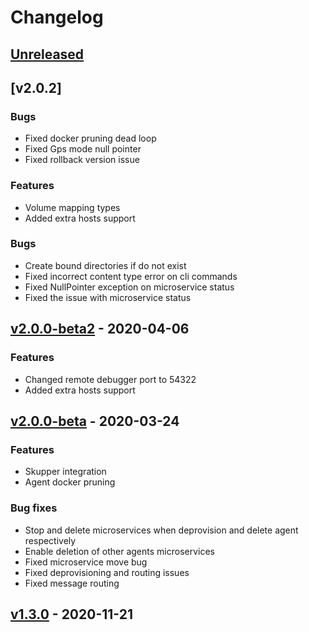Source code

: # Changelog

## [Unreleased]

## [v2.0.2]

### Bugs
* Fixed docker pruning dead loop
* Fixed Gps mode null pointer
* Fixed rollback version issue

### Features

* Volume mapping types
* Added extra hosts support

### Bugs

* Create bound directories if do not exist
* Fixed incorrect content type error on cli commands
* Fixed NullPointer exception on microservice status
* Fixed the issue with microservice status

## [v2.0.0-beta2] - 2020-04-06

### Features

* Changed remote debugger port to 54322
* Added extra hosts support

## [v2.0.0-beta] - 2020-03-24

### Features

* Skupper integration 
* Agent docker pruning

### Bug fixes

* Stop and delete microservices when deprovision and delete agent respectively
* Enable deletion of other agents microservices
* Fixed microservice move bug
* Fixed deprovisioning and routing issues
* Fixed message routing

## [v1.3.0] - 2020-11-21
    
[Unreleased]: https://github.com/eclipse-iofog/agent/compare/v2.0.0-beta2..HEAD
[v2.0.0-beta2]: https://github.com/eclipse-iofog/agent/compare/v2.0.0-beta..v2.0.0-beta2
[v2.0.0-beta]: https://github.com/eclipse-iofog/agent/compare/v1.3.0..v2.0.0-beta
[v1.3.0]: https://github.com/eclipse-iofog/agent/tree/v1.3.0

════════════════════

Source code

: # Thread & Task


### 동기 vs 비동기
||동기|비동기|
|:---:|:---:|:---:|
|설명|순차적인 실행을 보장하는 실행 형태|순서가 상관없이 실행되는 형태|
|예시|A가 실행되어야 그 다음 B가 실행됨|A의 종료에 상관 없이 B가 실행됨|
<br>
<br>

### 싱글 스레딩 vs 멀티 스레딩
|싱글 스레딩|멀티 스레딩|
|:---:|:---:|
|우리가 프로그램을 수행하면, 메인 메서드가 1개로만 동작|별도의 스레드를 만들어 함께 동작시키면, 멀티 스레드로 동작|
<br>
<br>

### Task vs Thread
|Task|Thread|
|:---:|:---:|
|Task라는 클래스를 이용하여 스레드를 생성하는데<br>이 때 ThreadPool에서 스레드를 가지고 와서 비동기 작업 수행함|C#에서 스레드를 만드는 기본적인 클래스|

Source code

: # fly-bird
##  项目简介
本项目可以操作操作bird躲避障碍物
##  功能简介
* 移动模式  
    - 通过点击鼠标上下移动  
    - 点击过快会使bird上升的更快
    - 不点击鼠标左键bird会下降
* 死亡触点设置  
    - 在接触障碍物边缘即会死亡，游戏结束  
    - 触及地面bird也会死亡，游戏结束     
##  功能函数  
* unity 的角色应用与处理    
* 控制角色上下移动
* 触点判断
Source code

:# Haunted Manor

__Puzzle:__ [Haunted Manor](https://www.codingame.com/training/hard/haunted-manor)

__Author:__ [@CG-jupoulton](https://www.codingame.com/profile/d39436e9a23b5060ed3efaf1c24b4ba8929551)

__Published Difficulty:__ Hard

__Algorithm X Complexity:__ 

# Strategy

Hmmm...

════════════════════

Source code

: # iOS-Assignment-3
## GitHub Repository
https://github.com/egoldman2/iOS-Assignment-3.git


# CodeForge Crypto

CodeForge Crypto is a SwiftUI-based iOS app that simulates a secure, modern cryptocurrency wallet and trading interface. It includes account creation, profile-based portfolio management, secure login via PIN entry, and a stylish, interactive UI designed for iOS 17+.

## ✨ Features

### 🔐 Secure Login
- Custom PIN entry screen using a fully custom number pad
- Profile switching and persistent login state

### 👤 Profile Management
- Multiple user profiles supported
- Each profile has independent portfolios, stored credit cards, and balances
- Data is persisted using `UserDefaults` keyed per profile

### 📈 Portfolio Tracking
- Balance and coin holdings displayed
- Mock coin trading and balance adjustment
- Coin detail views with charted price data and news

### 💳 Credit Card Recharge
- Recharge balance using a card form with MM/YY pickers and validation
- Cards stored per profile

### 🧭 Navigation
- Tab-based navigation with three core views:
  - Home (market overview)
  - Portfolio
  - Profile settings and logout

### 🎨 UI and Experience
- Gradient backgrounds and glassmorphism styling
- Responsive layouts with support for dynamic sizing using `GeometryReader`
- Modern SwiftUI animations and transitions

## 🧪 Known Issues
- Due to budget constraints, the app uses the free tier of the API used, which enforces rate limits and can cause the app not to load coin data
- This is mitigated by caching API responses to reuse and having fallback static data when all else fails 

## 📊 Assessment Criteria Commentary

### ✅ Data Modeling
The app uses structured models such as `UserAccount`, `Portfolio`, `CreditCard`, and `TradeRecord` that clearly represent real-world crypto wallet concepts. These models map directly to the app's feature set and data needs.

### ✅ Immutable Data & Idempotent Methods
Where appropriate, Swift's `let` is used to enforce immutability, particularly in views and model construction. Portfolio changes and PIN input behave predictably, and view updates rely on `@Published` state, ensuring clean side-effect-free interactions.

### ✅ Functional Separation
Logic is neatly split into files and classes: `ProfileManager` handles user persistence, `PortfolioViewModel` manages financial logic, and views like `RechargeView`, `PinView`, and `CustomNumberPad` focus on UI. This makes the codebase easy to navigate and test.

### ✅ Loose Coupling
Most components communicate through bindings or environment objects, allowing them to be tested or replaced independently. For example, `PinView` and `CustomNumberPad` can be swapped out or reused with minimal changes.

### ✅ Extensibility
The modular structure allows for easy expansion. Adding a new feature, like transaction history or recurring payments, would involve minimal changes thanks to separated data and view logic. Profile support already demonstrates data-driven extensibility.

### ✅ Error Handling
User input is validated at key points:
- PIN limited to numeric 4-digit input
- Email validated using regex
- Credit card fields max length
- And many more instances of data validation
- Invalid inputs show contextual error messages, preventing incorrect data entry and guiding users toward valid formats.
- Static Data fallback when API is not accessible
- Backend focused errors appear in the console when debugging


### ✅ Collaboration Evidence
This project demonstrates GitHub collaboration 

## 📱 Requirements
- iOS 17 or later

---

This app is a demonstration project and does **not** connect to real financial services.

════════════════════

◆ **Exercise instructions**
Where a line in the records above contains "PinView", include it in the count, and give only that number.

◆ **Exercise response**
2